● WHAT THE TASK REQUIRES
Among the entries, which lines carry the string "teilen"? Copy each of them.

BEGIN RECORDS PROVIDED

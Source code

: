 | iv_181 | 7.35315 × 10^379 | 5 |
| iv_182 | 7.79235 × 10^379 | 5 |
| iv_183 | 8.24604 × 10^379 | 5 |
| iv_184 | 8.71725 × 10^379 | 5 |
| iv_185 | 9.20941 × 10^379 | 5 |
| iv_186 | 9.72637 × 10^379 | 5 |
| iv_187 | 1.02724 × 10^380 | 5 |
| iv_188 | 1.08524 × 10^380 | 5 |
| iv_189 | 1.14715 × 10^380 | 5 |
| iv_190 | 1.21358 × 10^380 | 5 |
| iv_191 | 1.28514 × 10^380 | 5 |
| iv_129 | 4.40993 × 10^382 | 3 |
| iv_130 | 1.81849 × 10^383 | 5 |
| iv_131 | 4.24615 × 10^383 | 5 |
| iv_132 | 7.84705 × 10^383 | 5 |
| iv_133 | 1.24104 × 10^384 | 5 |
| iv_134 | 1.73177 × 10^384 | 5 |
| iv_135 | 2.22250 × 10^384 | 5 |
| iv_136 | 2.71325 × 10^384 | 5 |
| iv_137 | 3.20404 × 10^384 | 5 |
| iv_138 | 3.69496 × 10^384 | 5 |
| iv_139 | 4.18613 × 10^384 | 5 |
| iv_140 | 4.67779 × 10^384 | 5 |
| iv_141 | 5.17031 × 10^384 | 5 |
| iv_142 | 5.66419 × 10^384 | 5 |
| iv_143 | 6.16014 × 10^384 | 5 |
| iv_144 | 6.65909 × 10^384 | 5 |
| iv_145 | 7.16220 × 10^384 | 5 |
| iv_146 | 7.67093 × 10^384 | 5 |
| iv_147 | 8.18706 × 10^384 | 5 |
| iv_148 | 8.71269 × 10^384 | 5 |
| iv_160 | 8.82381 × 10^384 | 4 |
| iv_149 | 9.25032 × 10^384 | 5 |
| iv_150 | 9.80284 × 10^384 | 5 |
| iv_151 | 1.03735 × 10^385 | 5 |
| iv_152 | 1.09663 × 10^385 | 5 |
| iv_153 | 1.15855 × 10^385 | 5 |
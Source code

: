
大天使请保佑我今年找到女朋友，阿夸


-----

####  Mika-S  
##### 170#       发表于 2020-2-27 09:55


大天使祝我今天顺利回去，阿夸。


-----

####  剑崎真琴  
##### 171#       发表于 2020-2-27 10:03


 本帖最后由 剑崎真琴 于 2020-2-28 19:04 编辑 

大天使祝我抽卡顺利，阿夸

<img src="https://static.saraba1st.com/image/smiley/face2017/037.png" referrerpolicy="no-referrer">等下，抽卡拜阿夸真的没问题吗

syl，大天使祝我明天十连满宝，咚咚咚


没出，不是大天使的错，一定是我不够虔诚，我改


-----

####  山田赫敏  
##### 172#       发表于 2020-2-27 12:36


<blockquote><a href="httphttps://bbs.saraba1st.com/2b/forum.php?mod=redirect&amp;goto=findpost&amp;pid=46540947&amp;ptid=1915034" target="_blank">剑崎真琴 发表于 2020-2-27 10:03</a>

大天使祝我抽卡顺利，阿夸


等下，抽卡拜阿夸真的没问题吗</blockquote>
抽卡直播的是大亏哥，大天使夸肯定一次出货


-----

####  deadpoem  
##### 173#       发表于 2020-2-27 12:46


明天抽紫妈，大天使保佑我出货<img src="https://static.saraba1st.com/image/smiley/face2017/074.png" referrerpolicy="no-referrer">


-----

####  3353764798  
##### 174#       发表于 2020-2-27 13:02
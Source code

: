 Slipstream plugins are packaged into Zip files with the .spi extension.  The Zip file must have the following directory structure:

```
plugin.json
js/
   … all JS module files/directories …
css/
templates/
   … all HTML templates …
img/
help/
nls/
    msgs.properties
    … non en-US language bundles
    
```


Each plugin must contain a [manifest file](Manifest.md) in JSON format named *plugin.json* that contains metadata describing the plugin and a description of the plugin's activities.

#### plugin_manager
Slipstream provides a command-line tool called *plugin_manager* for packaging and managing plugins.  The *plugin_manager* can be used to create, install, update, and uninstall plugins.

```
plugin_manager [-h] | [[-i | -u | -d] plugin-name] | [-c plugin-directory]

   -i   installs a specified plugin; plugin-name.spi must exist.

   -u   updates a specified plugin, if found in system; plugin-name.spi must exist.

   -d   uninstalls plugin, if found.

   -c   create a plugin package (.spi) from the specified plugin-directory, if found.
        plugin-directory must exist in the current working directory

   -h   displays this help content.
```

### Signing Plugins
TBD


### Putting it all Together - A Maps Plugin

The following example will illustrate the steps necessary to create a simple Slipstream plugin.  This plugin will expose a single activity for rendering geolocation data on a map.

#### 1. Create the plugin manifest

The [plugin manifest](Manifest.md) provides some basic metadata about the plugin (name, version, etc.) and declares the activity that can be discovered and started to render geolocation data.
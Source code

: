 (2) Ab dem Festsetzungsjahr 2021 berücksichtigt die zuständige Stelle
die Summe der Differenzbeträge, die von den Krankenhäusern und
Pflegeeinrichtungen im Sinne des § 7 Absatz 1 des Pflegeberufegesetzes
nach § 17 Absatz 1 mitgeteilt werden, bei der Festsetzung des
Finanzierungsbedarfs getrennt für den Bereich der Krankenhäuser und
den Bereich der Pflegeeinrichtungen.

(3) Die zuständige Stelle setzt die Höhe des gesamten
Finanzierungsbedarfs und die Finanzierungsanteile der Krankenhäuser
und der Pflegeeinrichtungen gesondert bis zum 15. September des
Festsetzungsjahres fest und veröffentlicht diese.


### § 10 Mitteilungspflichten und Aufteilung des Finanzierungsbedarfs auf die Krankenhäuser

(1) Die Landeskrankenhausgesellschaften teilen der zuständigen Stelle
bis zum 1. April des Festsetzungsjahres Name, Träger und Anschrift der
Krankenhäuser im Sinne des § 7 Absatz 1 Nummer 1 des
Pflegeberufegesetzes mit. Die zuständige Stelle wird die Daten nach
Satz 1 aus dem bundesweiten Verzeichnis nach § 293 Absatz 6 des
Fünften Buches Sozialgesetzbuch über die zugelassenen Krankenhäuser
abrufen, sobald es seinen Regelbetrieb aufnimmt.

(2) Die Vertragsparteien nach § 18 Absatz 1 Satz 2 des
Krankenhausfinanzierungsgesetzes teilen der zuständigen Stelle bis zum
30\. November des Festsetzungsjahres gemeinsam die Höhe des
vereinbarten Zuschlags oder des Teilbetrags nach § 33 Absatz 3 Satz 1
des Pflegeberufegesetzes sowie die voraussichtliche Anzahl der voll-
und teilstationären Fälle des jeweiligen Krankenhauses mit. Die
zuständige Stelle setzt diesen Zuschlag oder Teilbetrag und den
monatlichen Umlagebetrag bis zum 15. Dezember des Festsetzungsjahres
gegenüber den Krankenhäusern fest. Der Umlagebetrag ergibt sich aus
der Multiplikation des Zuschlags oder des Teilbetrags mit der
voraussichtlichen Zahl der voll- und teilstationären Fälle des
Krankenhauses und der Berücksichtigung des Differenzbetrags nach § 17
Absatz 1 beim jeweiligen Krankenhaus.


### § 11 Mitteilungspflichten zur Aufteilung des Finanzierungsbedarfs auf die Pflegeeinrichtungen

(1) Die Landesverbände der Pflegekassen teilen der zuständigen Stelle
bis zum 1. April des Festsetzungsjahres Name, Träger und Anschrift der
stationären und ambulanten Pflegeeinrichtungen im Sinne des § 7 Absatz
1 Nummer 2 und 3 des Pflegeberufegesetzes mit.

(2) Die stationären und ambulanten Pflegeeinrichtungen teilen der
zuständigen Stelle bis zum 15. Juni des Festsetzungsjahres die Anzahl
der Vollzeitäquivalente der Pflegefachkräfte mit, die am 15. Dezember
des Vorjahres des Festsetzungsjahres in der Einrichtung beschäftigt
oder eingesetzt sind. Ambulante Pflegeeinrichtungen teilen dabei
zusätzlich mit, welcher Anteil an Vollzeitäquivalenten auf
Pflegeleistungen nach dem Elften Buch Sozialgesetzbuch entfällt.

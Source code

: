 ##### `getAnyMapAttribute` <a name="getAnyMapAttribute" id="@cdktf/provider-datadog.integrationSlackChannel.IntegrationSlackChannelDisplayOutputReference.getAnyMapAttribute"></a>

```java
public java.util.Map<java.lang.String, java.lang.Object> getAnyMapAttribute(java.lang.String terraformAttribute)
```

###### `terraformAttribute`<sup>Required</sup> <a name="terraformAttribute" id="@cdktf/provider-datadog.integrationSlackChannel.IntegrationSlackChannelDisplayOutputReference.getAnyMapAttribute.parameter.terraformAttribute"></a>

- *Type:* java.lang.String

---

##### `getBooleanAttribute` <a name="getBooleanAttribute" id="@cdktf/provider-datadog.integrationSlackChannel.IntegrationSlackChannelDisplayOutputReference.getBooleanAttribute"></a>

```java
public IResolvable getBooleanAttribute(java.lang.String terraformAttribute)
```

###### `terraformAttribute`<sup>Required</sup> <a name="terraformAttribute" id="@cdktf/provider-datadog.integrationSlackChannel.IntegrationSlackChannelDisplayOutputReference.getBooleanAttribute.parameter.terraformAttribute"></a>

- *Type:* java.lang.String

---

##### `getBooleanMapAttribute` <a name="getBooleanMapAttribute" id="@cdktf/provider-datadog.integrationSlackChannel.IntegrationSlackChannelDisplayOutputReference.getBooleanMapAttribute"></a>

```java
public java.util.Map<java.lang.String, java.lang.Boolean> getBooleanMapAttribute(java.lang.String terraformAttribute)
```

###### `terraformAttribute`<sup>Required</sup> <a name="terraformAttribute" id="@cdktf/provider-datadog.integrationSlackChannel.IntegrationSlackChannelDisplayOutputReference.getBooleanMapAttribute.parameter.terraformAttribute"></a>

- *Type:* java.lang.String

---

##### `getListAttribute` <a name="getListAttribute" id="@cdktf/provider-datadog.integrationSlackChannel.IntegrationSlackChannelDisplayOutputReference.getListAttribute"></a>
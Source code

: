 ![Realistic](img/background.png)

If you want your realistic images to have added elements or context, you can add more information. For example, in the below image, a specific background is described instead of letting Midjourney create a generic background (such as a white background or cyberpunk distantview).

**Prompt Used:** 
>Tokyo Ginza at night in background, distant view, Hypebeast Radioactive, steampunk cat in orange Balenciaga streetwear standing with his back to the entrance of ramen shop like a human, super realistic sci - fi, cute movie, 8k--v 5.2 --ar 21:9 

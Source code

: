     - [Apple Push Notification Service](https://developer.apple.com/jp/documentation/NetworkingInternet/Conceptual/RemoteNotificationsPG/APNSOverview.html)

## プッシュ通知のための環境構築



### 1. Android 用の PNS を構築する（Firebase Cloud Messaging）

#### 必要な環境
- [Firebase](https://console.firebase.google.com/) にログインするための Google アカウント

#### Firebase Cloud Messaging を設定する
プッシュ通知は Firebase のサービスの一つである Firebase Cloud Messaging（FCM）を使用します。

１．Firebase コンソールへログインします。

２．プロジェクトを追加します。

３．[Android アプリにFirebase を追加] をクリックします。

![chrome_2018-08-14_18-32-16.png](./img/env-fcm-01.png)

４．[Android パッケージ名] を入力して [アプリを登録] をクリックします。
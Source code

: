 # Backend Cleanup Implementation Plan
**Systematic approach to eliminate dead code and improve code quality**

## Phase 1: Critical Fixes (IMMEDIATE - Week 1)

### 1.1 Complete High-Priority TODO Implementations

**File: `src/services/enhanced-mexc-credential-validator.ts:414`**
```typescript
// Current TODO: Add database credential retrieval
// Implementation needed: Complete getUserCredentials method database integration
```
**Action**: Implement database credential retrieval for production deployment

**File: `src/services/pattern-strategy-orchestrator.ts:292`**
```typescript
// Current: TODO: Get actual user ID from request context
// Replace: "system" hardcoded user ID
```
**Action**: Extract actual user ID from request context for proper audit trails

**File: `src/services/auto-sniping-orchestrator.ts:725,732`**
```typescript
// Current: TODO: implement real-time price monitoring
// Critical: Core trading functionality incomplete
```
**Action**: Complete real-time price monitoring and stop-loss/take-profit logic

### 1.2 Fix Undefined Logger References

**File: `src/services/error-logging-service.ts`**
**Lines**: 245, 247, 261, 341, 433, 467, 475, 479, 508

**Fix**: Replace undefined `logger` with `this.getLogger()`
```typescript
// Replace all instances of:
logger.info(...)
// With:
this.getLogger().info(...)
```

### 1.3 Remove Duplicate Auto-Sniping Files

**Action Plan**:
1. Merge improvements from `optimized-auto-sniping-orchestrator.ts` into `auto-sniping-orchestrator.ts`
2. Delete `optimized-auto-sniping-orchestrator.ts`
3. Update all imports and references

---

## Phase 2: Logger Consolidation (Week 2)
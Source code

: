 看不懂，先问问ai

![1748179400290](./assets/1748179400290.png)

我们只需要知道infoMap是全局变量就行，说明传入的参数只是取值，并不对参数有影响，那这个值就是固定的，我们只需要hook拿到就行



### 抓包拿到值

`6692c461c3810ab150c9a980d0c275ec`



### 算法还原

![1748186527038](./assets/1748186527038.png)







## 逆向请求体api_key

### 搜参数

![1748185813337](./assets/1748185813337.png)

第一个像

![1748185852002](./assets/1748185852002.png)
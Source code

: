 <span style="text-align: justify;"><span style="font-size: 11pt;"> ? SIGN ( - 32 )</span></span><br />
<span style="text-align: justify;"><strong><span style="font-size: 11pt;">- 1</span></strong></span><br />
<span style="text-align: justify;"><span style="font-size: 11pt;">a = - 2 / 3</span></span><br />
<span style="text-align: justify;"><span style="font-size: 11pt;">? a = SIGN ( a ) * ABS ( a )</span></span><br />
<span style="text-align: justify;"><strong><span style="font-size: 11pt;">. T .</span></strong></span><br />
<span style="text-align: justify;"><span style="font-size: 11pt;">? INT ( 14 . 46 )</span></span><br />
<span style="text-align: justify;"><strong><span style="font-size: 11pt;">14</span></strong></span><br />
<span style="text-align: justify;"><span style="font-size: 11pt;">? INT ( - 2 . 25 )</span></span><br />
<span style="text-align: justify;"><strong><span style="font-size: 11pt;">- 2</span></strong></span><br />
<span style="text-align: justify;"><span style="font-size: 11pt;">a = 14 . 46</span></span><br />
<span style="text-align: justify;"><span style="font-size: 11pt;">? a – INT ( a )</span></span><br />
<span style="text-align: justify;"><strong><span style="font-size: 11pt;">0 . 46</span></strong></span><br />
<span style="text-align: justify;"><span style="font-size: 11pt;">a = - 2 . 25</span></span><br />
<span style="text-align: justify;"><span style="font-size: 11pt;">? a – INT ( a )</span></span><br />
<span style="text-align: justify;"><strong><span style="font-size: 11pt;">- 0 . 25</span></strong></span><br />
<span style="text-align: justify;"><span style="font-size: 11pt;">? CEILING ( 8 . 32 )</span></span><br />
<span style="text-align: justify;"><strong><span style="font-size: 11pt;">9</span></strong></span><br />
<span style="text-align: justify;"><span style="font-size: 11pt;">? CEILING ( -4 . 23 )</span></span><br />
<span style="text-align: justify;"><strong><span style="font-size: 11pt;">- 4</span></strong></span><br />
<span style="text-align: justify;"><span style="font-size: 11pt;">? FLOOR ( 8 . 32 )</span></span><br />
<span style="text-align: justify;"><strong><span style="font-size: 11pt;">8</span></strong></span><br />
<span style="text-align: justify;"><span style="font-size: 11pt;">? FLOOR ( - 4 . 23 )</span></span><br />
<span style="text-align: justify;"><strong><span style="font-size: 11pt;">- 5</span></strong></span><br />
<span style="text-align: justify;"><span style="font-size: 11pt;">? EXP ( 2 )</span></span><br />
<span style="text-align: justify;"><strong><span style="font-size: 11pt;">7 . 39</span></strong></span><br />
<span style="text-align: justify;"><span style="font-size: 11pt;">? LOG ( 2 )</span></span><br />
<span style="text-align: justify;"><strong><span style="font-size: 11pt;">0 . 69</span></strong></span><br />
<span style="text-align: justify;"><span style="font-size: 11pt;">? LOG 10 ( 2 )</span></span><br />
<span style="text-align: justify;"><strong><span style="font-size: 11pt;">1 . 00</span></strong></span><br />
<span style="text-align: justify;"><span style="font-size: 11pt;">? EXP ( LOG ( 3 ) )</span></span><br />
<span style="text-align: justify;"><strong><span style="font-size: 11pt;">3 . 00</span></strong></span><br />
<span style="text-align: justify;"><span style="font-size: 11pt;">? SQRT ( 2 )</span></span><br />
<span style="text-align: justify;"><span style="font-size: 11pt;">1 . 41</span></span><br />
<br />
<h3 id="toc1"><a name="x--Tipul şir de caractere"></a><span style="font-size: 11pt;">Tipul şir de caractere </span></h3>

END RECORDS PROVIDED

● ANSWER SECTION
(1) Die Landeskrankenhausgesellschaften teilen der zuständigen Stelle
Krankenhausfinanzierungsgesetzes teilen der zuständigen Stelle bis zum
(1) Die Landesverbände der Pflegekassen teilen der zuständigen Stelle
(2) Die stationären und ambulanten Pflegeeinrichtungen teilen der
oder eingesetzt sind. Ambulante Pflegeeinrichtungen teilen dabei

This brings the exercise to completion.